I don’t like highlighting one or two individuals because I think that our team’s strength lies in teamwork. Futsal is a collective sport, where every player on the team is important if you want to have a great performance. Many players can be decisive based on the moment of play during the competition.

What do you think of Malaysia's group opponents such as Indonesia and Australia?

With all due respect to Timor Leste and Brunei [Malaysia’s other opponents in their group], the opponents to beat if we want to achieve the semi-finals will be Indonesia and Australia.

The Indonesians have a similar style to us, but I think in the last two years we have improved and changed our playing style. We also have better tactical conditions. We lost 5-4 the last time we played against them at the SEA Games, so I hope that we can play a better game this time around.

As for Australia, from the physical aspect, they have a stronger team compared to Malaysia.Not only do they have a high level of experience playing in international competitions, they are also mentally strong. In 2013 we played a good game against them in the OFC Championship Final, where we controlled the game well and created opportunities to score, but we unfortunately lost in the end. I think if we can perform similarly against them, we can win.

Tactical briefing before a game

As the host nation, do you think the players will be under huge pressure to do well?

I don’t think so. In fact, being the host country and having the crowd behind us, it will help create more energy and more incentives for our team to win. Plus, our players have already been exposed to the international arena and have played in packed stadiums, such as at the 2013 AFF Championship against Thailand in Bangkok, where we lost 2-0 but played very well in front of 4000 people.

Do you expect a huge crowd to come to the stadium and support the national team?

Due to the timing of the matches, there could be times that the stadium may look a little empty. However, I believe national pride will encourage people to come and support the team and be our sixth player.

Thailand have won all but one AFF Futsal Championships, and actually hammered Malaysia in the 2014 AFC Futsal Championship. Can the gap between both countries be closed?

There’s no doubt that Thailand are the number 1 in Southeast Asia and have won almost all competitions they have played in. Despite that, I think the gap has been getting smaller in the last two years. After the 2012 AFF Championship where we lost 12-1 to them, we played – and lost – five more games with them. Besides the recent AFC Championship match where we lost 7-1, our defeats were by smaller margins, so I think we are improving and have actually gained respect from them. However, we still have a long journey ahead, which includes a lot of hard work and practice for us to achieve their level.

The 2014 AFC Futsal Championship team

A lot more companies and NGOs are organising futsal competitions nowadays.
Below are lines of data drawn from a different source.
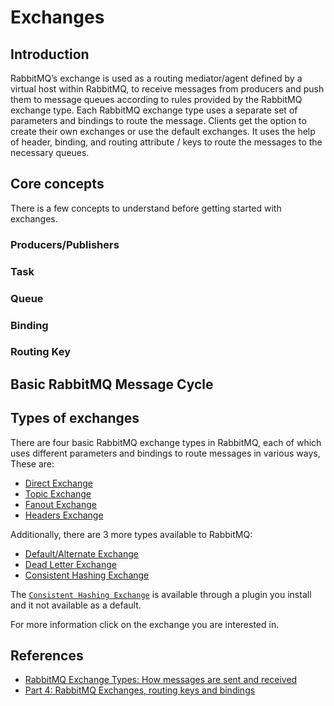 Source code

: # Exchanges

## Introduction

RabbitMQ’s exchange is used as a routing mediator/agent defined by a virtual host within RabbitMQ, to receive messages from producers and push them to message queues according to rules provided by the RabbitMQ exchange type. Each RabbitMQ exchange type uses a separate set of parameters and bindings to route the message. Clients get the option to create their own exchanges or use the default exchanges. It uses the help of header, binding, and routing attribute / keys to route the messages to the necessary queues.

## Core concepts

There is a few concepts to understand before getting started with exchanges.

### Producers/Publishers
### Task
### Queue
### Binding
### Routing Key

## Basic RabbitMQ Message Cycle

## Types of exchanges

There are four basic RabbitMQ exchange types in RabbitMQ, each of which uses different parameters and bindings to route messages in various ways, These are:

- [Direct Exchange](https://github.com/clombo/cheatSheets/tree/main/RabbitMQ/Exchanges/Direct)
- [Topic Exchange](https://github.com/clombo/cheatSheets/tree/main/RabbitMQ/Exchanges/Topic)
- [Fanout Exchange](https://github.com/clombo/cheatSheets/tree/main/RabbitMQ/Exchanges/Fanout)
- [Headers Exchange](https://github.com/clombo/cheatSheets/tree/main/RabbitMQ/Exchanges/Header)

Additionally, there are 3 more types available to RabbitMQ:

- [Default/Alternate Exchange]()
- [Dead Letter Exchange]()
- [Consistent Hashing Exchange]()

The [`Consistent Hashing Exchange`]() is available through a plugin you install and it not available as a default.

For more information click on the exchange you are interested in.

## References
- [RabbitMQ Exchange Types: How messages are sent and received](https://hevodata.com/learn/rabbitmq-exchange-type/#:~:text=RabbitMQ's%20exchange%20is%20used%20as,bindings%20to%20route%20the%20message.)
- [Part 4: RabbitMQ Exchanges, routing keys and bindings](https://www.cloudamqp.com/blog/part4-rabbitmq-for-beginners-exchanges-routing-keys-bindings.html) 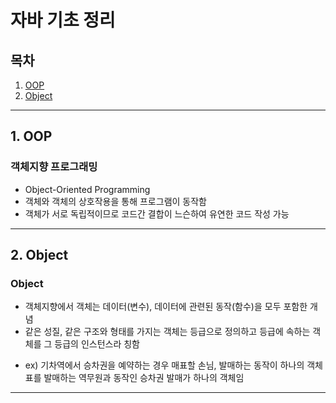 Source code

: 자바 기초 정리
==============

## 목차
1. [OOP](#1.-OOP)
2. [Object](#2.-Object)

---
## 1. OOP
### 객체지향 프로그래밍
* Object-Oriented Programming
* 객체와 객체의 상호작용을 통해 프로그램이 동작함
* 객체가 서로 독립적이므로 코드간 결합이 느슨하여 유연한 코드 작성 가능
---

## 2. Object
### Object
* 객체지향에서 객체는 데이터(변수), 데이터에 관련된 동작(함수)을 모두 포함한 개념
* 같은 성질, 같은 구조와 형태를 가지는 객체는 등급으로 정의하고 등급에 속하는 객체를 그 등급의 인스턴스라 칭함

- ex)
기차역에서 승차권을 예약하는 경우 매표할 손님, 발매하는 동작이 하나의 객체
표를 발매하는 역무원과 동작인 승차권 발매가 하나의 객체임


---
Have these tournaments contributed to the talent pool at all?

I think that it does help and contribute towards the promotion of futsal in Malaysia because it gives both children and adults the opportunity to play and compete in futsal tournaments. In saying that, what we also need is a more structured form of competitions that can last more than a day or a weekend, such as the National League, IPT League and international competitions, if we want to ensure a proper development of professional players. 

The 2014 AFF Futsal Championship will be held from September 19-27 at the Stadium Melawati, Shah Alam. Entry is free.